What makes the model unique?
Students at the Green School apply learning to the real world through a global citizenship and sustainability lens, and truly take advantage of the natural world to tap into their curiosity, empathy, and creative thinking skills.
The school’s physical space supports critical thinking, creativity and entrepreneurship. Learning takes place in a completely natural and sustainable environment that includes wall-less classrooms and a structure built entirely out of bamboo. The BioBus, a cooking-oil-fueled vehicle designed by Green School students that saves over four tons of carbon emissions per year, transports students to and from school. The campus includes an Innovation Hub—a maker’s space with woodworking equipment, 3D printers and laser engravers—and a Project Hub, where students pitch project ideas to be used in the classroom.
The school’s location is integral for enabling students to connect directly with nature and consider ways to help the planet. In the early years, for example, children spend a significant portion of their time in the gardens and kitchen, developing empathy for nature and a general awareness about where their food is sourced. All students help maintain a sustainable environment in the school, and in the 2017–2018 school year produced over 150 kilogrammes of edible produce per month.

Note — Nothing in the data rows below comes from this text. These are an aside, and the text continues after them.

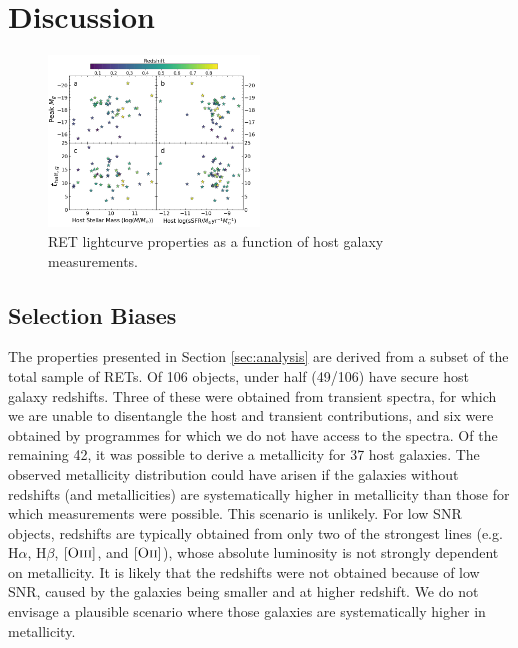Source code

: \documentclass[fleqn,usenatbib,]{mnras}
\newcommand{\halpha}[0]{H$\alpha$}
\newcommand{\hbeta}[0]{H$\beta$}
\newcommand{\OII}[0]{$[\textnormal{\textsc{Oii}}]$}
\newcommand{\OIII}[0]{$[\textnormal{\textsc{Oiii}}]$}
\begin{document}
\section{Discussion \label{sec:disc}}
\begin{figure}
\includegraphics[width=0.5\textwidth]{figs/RET_vs_host.png}
\caption{RET lightcurve properties as a function of host galaxy measurements.
\label{fig:ret_v_host}}
\end{figure}
\subsection{Selection Biases \label{subsec:disc_bias}}
The properties presented in Section \ref{sec:analysis} are derived from a subset of the total sample of RETs. Of 106 objects, under half (49/106) have secure host galaxy redshifts. Three of these were obtained from transient spectra, for which we are unable to disentangle the host and transient contributions, and six were obtained by programmes for which we do not have access to the spectra. Of the remaining 42, it was possible to derive a metallicity for 37 host galaxies. The observed metallicity distribution could have arisen if the galaxies without redshifts (and metallicities) are systematically higher in metallicity than those for which measurements were possible. This scenario is unlikely. For low SNR objects, redshifts are typically obtained from only two of the strongest lines (e.g. \halpha, \hbeta, \OIII, and \OII), whose absolute luminosity is not strongly dependent on metallicity. It is likely that the redshifts were not obtained because of low SNR, caused by the galaxies being smaller and at higher redshift. We do not envisage a plausible scenario where those galaxies are systematically higher in metallicity.
\end{document}
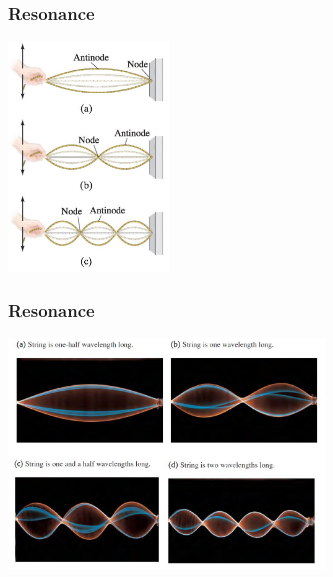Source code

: \documentclass[]{beamer}
\begin{document}







\begin{frame}
\frametitle{Resonance}


\begin{center}
  \includegraphics[height=2.4in]{images4/18.jpg}
\end{center}








  \end{frame}










\begin{frame}
\frametitle{Resonance}



  \begin{center}
  \includegraphics[height=2.4in]{images4/20.jpg}
\end{center}


  \end{frame}
\end{document}
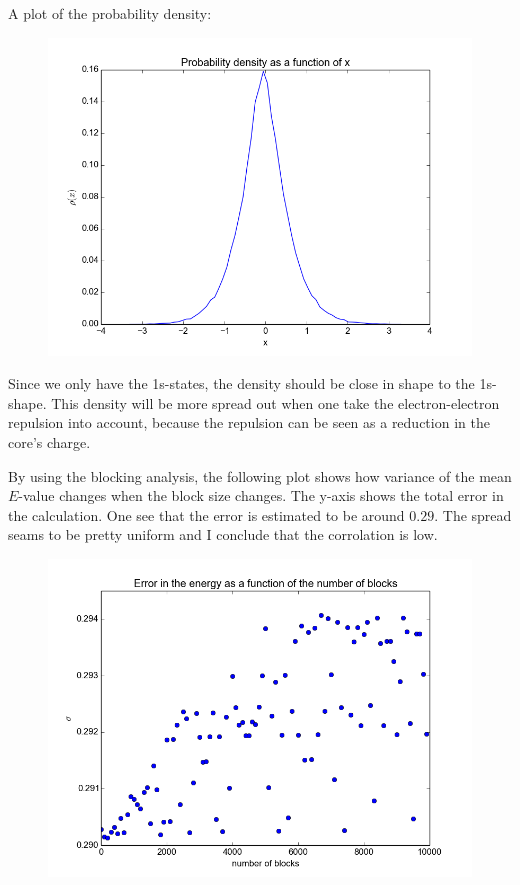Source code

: \documentclass[a4paper, 12pt, titlepage]{article}
\begin{document}
 A plot of the probability density:
 \begin{figure}[H] 
 	\centering
 	\includegraphics[width=\textwidth]{../python_programs/ProbabilityDensity.png}
 \end{figure}
 Since we only have the 1s-states, the density should be close in shape to the 1s-shape. This density will be more spread out when one take the electron-electron repulsion into account, because the repulsion can be seen as a reduction in the core's charge. 

 By using the blocking analysis, the following plot shows how variance of the mean $E$-value changes when the block size changes. The y-axis shows the total error in the calculation. 
 One see that the error is estimated to be around $0.29$. The spread seams to be pretty uniform and I conclude that the corrolation is low. 
 \begin{figure}[H] 
 	\centering
 	\includegraphics[width=\textwidth]{../python_programs/HeliumBlocking.png}
 \end{figure}
\end{document}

All learning is directly connected to real-world application. In middle school, for example, students built a functional cable and bamboo bridge across the Ayung river as part of their math class. The project was entirely student-led, including the design, cost estimation and construction processes. At the high-school level, Green School students worked with those at the University of Cologne to design and build a new and sustainable solar and hydropower system for the school.55 They also started their own fashion company, which donates a portion of sales to help children in India and Indonesia buy school uniforms.
The school takes a thematic and interdisciplinary approach to teaching content and offers courses in digital citizenship and technology.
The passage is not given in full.